▶ [WHAT TO WORK ON]: Copy exactly, please, each line of the data below until the line that contains "# Шалблон наполнения" has been copied, beginning at the top.

▶ [DATA SECTION]:

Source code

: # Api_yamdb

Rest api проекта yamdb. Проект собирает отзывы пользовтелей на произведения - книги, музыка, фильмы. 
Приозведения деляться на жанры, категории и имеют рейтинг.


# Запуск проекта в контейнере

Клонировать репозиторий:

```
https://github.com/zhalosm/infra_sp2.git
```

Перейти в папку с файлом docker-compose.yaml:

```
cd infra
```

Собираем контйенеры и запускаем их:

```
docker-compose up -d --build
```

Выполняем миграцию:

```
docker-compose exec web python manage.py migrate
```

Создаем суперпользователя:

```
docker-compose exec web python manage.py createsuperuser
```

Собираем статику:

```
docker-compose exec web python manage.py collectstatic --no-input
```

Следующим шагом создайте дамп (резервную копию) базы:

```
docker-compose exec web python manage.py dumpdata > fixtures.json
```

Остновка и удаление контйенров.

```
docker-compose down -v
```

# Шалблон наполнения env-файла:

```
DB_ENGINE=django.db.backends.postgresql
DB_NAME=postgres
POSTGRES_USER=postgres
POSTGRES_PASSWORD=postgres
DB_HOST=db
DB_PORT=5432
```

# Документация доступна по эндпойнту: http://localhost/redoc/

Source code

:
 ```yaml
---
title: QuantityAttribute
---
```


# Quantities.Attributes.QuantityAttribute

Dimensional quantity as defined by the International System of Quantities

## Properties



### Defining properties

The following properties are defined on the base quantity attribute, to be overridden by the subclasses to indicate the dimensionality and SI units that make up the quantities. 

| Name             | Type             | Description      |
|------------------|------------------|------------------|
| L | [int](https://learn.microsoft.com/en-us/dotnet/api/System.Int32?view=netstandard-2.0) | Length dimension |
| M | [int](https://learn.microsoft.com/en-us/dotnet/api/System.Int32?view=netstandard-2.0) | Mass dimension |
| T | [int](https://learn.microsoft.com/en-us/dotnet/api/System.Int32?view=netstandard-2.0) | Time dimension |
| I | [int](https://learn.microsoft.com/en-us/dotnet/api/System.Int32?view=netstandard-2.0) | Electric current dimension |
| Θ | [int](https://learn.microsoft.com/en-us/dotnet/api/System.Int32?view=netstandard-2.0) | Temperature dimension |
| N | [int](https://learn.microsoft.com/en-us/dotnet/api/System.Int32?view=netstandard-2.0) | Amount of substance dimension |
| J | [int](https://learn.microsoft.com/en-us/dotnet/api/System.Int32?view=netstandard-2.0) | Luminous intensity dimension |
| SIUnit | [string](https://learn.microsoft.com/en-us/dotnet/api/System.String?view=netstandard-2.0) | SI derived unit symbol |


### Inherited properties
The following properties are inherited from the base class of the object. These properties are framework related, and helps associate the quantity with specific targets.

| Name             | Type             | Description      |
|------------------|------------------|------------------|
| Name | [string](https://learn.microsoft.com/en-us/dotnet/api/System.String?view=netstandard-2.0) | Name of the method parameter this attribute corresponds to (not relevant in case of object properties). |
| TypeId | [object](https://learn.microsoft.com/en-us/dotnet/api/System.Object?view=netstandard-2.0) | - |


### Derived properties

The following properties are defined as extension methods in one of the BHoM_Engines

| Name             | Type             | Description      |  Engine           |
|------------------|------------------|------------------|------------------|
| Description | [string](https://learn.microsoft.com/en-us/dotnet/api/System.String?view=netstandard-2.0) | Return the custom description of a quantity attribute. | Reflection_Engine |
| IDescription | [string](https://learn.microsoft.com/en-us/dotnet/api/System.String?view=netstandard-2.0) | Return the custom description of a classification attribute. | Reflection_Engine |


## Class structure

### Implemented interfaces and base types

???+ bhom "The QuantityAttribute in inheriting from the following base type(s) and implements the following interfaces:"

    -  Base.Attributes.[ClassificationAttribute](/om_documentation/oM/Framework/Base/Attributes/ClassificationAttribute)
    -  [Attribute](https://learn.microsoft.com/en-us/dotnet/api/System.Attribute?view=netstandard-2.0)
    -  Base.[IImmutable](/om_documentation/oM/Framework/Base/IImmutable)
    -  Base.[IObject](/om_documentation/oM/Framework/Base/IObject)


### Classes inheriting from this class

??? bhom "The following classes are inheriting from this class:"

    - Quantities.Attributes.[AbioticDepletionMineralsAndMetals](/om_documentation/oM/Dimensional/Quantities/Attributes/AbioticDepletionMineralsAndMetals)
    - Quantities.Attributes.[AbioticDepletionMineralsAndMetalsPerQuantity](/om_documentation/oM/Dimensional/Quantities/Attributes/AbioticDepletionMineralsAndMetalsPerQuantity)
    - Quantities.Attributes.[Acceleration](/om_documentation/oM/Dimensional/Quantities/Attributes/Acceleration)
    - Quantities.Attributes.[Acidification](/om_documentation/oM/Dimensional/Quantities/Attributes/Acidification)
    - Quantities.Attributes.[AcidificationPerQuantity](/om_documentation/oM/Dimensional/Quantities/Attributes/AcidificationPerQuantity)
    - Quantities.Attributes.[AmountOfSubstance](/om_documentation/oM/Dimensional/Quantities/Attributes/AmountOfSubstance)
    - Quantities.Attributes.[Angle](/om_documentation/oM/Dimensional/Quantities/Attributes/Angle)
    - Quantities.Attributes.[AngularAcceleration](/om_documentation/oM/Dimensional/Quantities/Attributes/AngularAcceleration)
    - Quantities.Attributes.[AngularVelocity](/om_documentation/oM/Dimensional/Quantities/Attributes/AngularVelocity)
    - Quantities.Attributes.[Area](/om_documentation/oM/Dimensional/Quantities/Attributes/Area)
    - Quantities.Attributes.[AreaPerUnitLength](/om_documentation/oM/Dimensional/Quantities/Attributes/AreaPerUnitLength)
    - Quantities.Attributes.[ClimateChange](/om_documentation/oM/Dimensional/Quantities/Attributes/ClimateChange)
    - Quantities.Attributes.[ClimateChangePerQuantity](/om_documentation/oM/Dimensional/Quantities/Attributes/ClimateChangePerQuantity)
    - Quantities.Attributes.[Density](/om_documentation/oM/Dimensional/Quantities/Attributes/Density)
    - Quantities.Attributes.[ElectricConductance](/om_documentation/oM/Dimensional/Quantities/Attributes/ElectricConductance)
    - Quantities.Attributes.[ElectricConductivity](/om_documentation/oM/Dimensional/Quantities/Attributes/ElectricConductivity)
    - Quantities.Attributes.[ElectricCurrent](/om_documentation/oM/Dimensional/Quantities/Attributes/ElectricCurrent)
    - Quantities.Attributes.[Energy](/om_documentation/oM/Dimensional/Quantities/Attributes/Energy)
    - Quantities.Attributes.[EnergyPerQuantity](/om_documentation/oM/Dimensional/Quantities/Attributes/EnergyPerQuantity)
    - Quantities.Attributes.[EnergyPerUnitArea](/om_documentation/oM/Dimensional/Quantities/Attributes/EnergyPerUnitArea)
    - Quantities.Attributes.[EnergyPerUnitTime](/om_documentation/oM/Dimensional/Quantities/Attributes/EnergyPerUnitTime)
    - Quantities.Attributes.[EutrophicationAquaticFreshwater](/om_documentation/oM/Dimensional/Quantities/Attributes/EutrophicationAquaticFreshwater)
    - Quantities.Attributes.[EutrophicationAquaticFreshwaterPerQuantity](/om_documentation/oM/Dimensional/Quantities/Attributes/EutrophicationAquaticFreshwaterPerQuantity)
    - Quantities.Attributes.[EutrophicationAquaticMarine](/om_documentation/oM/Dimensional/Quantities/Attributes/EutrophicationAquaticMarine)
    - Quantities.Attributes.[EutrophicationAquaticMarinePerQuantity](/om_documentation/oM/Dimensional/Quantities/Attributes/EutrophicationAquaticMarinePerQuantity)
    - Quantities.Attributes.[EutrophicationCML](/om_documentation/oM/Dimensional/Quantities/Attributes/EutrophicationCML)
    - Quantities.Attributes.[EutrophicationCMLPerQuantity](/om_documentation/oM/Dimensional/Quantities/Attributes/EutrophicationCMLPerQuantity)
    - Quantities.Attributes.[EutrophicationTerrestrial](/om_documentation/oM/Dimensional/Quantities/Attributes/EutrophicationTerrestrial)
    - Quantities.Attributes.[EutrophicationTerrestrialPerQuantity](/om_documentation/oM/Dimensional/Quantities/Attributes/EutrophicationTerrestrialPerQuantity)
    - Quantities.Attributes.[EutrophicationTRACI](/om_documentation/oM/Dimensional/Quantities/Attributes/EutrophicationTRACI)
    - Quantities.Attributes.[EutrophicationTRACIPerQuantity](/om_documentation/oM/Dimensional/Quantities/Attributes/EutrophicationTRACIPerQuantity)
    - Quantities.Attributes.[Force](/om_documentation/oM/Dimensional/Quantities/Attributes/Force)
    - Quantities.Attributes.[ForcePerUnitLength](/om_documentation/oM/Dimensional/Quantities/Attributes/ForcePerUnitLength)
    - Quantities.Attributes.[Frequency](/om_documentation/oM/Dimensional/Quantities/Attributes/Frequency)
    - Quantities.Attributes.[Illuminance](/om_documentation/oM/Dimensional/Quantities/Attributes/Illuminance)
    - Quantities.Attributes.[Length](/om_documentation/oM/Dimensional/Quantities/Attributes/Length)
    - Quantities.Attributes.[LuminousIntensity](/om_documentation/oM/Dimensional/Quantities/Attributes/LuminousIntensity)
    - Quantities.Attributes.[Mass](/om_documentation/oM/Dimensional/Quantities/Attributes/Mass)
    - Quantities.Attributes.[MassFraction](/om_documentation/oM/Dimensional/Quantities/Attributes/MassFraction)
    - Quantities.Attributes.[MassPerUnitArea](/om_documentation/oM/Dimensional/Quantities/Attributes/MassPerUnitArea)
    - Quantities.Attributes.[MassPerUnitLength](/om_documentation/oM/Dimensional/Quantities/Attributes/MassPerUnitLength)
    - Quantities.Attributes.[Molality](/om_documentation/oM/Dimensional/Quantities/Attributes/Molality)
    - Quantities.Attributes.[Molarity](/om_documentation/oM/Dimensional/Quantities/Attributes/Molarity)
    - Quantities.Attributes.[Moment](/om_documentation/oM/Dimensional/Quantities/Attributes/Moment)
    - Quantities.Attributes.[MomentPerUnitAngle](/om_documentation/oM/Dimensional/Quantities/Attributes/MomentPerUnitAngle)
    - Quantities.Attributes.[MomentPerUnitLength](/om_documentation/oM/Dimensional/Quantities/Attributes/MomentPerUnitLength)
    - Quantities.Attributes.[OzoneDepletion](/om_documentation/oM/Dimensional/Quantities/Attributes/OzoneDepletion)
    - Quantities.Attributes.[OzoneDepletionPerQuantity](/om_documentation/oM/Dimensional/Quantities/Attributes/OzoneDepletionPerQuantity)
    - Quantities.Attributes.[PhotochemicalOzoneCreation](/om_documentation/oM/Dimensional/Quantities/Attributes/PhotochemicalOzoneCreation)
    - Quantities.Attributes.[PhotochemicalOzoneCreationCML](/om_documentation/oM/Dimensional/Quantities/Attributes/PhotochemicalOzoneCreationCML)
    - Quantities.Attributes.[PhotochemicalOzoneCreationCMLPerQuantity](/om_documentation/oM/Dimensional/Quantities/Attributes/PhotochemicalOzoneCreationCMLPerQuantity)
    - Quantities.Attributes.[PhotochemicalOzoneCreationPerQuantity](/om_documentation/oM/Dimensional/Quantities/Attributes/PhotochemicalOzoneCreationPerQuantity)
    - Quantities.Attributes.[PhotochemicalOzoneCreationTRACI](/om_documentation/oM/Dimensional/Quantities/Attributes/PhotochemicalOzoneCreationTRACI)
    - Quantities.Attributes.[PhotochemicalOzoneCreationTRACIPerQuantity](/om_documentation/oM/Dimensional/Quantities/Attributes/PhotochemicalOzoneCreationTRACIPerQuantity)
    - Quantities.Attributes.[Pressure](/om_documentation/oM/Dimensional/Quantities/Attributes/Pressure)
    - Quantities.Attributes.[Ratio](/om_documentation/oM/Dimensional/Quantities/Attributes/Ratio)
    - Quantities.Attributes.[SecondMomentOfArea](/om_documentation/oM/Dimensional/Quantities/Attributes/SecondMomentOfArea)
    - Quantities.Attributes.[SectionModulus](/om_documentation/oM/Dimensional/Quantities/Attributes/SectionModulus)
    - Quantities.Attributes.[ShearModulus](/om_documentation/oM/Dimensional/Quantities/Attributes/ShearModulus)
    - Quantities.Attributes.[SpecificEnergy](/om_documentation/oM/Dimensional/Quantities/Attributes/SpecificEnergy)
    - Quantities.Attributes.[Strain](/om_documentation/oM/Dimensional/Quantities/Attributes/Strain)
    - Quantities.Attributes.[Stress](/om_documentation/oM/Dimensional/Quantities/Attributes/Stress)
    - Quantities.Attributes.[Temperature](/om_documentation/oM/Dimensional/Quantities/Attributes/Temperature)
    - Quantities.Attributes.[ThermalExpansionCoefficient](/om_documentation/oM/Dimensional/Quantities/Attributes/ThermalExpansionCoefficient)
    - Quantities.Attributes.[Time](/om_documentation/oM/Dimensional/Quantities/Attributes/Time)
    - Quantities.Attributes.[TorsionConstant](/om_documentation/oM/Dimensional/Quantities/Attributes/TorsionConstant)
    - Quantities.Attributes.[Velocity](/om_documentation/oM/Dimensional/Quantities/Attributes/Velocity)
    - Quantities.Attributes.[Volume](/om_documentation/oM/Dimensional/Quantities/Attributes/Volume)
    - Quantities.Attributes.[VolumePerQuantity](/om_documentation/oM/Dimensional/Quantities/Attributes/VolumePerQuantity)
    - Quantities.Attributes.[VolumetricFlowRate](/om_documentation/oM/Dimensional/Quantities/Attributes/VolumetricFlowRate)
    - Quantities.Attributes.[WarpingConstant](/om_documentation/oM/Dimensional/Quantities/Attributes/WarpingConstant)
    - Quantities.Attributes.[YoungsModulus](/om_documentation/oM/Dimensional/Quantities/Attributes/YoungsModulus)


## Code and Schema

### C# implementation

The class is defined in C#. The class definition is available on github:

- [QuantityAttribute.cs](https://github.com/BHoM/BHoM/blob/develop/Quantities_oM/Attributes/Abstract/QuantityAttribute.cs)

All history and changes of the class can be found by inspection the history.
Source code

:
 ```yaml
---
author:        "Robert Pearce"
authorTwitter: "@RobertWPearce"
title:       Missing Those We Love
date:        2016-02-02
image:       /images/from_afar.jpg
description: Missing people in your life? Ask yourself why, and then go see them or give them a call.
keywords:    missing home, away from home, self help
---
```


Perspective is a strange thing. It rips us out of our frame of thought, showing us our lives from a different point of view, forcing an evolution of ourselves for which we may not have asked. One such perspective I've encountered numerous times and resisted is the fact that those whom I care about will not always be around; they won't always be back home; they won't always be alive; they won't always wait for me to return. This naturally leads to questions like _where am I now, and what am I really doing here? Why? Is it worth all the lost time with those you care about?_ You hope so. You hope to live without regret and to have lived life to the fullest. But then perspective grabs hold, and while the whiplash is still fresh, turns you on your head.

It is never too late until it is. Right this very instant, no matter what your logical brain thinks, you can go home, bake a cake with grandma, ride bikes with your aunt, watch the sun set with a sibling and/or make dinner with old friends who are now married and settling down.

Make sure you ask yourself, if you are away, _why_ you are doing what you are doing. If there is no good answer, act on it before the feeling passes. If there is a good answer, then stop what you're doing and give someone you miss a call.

▶ [OUTPUT FOR THIS TASK]:
Source code

: # Api_yamdb

Rest api проекта yamdb. Проект собирает отзывы пользовтелей на произведения - книги, музыка, фильмы. 
Приозведения деляться на жанры, категории и имеют рейтинг.


# Запуск проекта в контейнере

Клонировать репозиторий:

```
https://github.com/zhalosm/infra_sp2.git
```

Перейти в папку с файлом docker-compose.yaml:

```
cd infra
```

Собираем контйенеры и запускаем их:

```
docker-compose up -d --build
```

Выполняем миграцию:

```
docker-compose exec web python manage.py migrate
```

Создаем суперпользователя:

```
docker-compose exec web python manage.py createsuperuser
```

Собираем статику:

```
docker-compose exec web python manage.py collectstatic --no-input
```

Следующим шагом создайте дамп (резервную копию) базы:

```
docker-compose exec web python manage.py dumpdata > fixtures.json
```

Остновка и удаление контйенров.

```
docker-compose down -v
```

# Шалблон наполнения env-файла:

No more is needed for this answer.